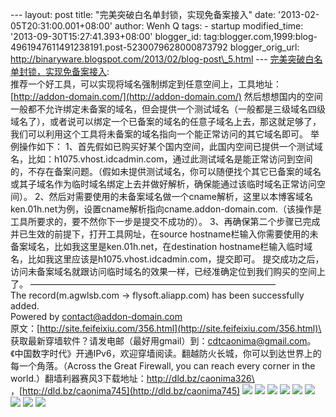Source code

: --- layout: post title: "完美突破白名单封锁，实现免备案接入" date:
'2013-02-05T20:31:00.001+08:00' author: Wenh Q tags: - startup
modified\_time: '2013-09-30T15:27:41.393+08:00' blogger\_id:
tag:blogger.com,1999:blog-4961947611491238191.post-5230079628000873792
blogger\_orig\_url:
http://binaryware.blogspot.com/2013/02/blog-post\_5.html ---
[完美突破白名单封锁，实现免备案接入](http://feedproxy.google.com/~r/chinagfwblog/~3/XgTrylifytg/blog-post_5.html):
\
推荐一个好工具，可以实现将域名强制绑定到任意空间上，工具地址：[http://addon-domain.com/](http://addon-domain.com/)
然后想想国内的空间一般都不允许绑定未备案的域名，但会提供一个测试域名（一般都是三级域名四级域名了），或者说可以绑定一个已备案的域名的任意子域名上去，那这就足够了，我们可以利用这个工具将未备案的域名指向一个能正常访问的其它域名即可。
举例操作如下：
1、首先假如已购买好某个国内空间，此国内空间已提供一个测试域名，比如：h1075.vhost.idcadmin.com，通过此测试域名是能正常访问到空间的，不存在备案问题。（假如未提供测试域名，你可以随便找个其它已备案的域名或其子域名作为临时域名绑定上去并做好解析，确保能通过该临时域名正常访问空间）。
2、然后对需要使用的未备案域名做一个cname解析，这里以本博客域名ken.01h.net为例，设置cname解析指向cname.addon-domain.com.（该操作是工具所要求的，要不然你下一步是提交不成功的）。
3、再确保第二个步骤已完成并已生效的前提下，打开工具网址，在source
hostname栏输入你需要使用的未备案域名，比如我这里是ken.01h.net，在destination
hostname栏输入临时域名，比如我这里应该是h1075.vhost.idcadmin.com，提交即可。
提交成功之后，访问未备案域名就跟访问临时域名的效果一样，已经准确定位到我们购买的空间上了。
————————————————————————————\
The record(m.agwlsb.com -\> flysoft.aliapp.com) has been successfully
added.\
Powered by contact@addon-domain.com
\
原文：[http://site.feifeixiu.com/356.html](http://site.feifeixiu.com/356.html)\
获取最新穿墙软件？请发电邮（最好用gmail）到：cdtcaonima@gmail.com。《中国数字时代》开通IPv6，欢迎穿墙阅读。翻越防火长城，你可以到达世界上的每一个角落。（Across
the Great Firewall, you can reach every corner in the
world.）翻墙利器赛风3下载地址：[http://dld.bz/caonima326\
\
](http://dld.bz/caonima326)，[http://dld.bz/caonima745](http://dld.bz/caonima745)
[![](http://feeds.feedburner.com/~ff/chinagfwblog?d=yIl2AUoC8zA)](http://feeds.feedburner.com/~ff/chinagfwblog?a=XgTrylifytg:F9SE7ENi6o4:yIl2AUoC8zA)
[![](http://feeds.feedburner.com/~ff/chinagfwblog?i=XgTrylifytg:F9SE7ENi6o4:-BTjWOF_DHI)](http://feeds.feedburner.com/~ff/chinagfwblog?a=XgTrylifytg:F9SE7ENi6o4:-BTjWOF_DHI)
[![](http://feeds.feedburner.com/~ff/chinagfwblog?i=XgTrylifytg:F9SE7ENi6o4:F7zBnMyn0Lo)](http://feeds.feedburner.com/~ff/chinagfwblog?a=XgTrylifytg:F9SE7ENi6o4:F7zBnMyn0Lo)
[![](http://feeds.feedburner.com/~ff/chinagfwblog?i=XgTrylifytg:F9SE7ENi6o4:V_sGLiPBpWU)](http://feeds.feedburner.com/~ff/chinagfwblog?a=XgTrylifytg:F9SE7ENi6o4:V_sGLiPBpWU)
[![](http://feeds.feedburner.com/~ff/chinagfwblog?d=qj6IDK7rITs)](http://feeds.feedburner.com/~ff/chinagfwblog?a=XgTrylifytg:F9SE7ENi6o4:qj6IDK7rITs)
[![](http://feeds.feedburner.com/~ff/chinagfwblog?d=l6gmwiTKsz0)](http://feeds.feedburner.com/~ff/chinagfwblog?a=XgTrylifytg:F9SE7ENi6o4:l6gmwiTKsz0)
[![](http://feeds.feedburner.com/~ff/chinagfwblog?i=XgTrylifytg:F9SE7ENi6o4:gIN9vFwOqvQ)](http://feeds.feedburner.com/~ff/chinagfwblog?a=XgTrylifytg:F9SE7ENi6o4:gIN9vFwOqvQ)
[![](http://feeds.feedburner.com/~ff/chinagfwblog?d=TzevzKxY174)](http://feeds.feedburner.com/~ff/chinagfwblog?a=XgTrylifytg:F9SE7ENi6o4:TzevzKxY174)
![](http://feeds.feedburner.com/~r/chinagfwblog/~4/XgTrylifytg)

○ ○ ○ ○

» **What is required**
Word for word and without any pictures, return all of the lines above.

» **Solved exercise**
Source code

: --- layout: post title: "完美突破白名单封锁，实现免备案接入" date:
'2013-02-05T20:31:00.001+08:00' author: Wenh Q tags: - startup
modified\_time: '2013-09-30T15:27:41.393+08:00' blogger\_id:
tag:blogger.com,1999:blog-4961947611491238191.post-5230079628000873792
blogger\_orig\_url:
http://binaryware.blogspot.com/2013/02/blog-post\_5.html ---
[完美突破白名单封锁，实现免备案接入](http://feedproxy.google.com/~r/chinagfwblog/~3/XgTrylifytg/blog-post_5.html):
\
推荐一个好工具，可以实现将域名强制绑定到任意空间上，工具地址：[http://addon-domain.com/](http://addon-domain.com/)
然后想想国内的空间一般都不允许绑定未备案的域名，但会提供一个测试域名（一般都是三级域名四级域名了），或者说可以绑定一个已备案的域名的任意子域名上去，那这就足够了，我们可以利用这个工具将未备案的域名指向一个能正常访问的其它域名即可。
举例操作如下：
1、首先假如已购买好某个国内空间，此国内空间已提供一个测试域名，比如：h1075.vhost.idcadmin.com，通过此测试域名是能正常访问到空间的，不存在备案问题。（假如未提供测试域名，你可以随便找个其它已备案的域名或其子域名作为临时域名绑定上去并做好解析，确保能通过该临时域名正常访问空间）。
2、然后对需要使用的未备案域名做一个cname解析，这里以本博客域名ken.01h.net为例，设置cname解析指向cname.addon-domain.com.（该操作是工具所要求的，要不然你下一步是提交不成功的）。
3、再确保第二个步骤已完成并已生效的前提下，打开工具网址，在source
hostname栏输入你需要使用的未备案域名，比如我这里是ken.01h.net，在destination
hostname栏输入临时域名，比如我这里应该是h1075.vhost.idcadmin.com，提交即可。
提交成功之后，访问未备案域名就跟访问临时域名的效果一样，已经准确定位到我们购买的空间上了。
————————————————————————————\
The record(m.agwlsb.com -\> flysoft.aliapp.com) has been successfully
added.\
Powered by contact@addon-domain.com
\
原文：[http://site.feifeixiu.com/356.html](http://site.feifeixiu.com/356.html)\
获取最新穿墙软件？请发电邮（最好用gmail）到：cdtcaonima@gmail.com。《中国数字时代》开通IPv6，欢迎穿墙阅读。翻越防火长城，你可以到达世界上的每一个角落。（Across
the Great Firewall, you can reach every corner in the
world.）翻墙利器赛风3下载地址：[http://dld.bz/caonima326\
\
](http://dld.bz/caonima326)，[http://dld.bz/caonima745](http://dld.bz/caonima745)
[![](http://feeds.feedburner.com/~ff/chinagfwblog?d=yIl2AUoC8zA)](http://feeds.feedburner.com/~ff/chinagfwblog?a=XgTrylifytg:F9SE7ENi6o4:yIl2AUoC8zA)
[![](http://feeds.feedburner.com/~ff/chinagfwblog?i=XgTrylifytg:F9SE7ENi6o4:-BTjWOF_DHI)](http://feeds.feedburner.com/~ff/chinagfwblog?a=XgTrylifytg:F9SE7ENi6o4:-BTjWOF_DHI)
[![](http://feeds.feedburner.com/~ff/chinagfwblog?i=XgTrylifytg:F9SE7ENi6o4:F7zBnMyn0Lo)](http://feeds.feedburner.com/~ff/chinagfwblog?a=XgTrylifytg:F9SE7ENi6o4:F7zBnMyn0Lo)
[![](http://feeds.feedburner.com/~ff/chinagfwblog?i=XgTrylifytg:F9SE7ENi6o4:V_sGLiPBpWU)](http://feeds.feedburner.com/~ff/chinagfwblog?a=XgTrylifytg:F9SE7ENi6o4:V_sGLiPBpWU)
[![](http://feeds.feedburner.com/~ff/chinagfwblog?d=qj6IDK7rITs)](http://feeds.feedburner.com/~ff/chinagfwblog?a=XgTrylifytg:F9SE7ENi6o4:qj6IDK7rITs)
[![](http://feeds.feedburner.com/~ff/chinagfwblog?d=l6gmwiTKsz0)](http://feeds.feedburner.com/~ff/chinagfwblog?a=XgTrylifytg:F9SE7ENi6o4:l6gmwiTKsz0)
[![](http://feeds.feedburner.com/~ff/chinagfwblog?i=XgTrylifytg:F9SE7ENi6o4:gIN9vFwOqvQ)](http://feeds.feedburner.com/~ff/chinagfwblog?a=XgTrylifytg:F9SE7ENi6o4:gIN9vFwOqvQ)
[![](http://feeds.feedburner.com/~ff/chinagfwblog?d=TzevzKxY174)](http://feeds.feedburner.com/~ff/chinagfwblog?a=XgTrylifytg:F9SE7ENi6o4:TzevzKxY174)
![](http://feeds.feedburner.com/~r/chinagfwblog/~4/XgTrylifytg)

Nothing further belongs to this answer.